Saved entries

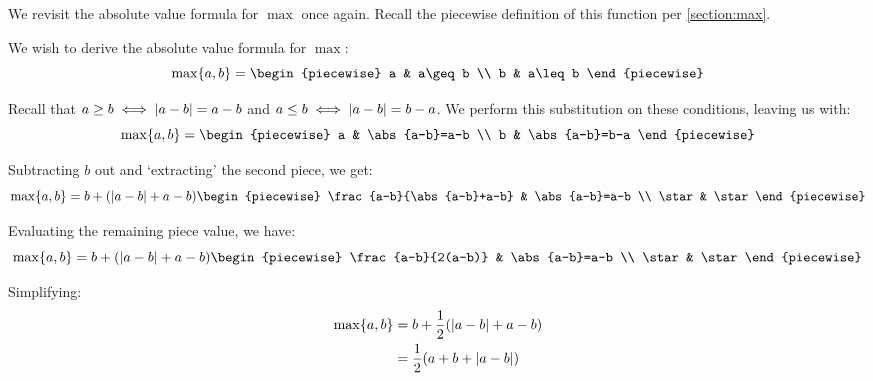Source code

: \begin{example}
    We revisit the absolute value formula for $\max$ once again. Recall the piecewise definition of this function per \ref{section:max}.

    We wish to derive the absolute value formula for $\max$:
    $$
        \max\br{a,b}=\begin{piecewise}
            a & a\geq b \\
            b & a\leq b
        \end{piecewise}
    $$

    Recall that $a\geq b\iff \abs{a-b}=a-b$ and $a\leq b\iff \abs{a-b}=b-a$. We perform this substitution on these conditions, leaving us with:
    $$
        \max\br{a,b}=\begin{piecewise}
            a & \abs{a-b}=a-b \\
            b & \abs{a-b}=b-a
        \end{piecewise}
    $$

    Subtracting $b$ out and `extracting' the second piece, we get:
    $$
        \max\br{a,b}=b+\paren*{\abs{a-b}+a-b}\begin{piecewise}
            \frac{a-b}{\abs{a-b}+a-b} & \abs{a-b}=a-b \\
            \star & \star
        \end{piecewise}
    $$

    Evaluating the remaining piece value, we have:
    $$
        \max\br{a,b}=b+\paren*{\abs{a-b}+a-b}\begin{piecewise}
            \frac{a-b}{2(a-b)} & \abs{a-b}=a-b \\
            \star & \star
        \end{piecewise}
    $$

    Simplifying:
    \begin{align*}
        \max\br{a,b} &= b+\frac{1}{2}\paren*{\abs{a-b}+a-b} \\
        &= \frac{1}{2}\paren*{a+b+\abs{a-b}}
    \end{align*}
\end{example}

EXERCISE DETAILS
Write the number of lines in the data above that contain the word "Recall", and add nothing to it.

REPLY TO THE TASK
2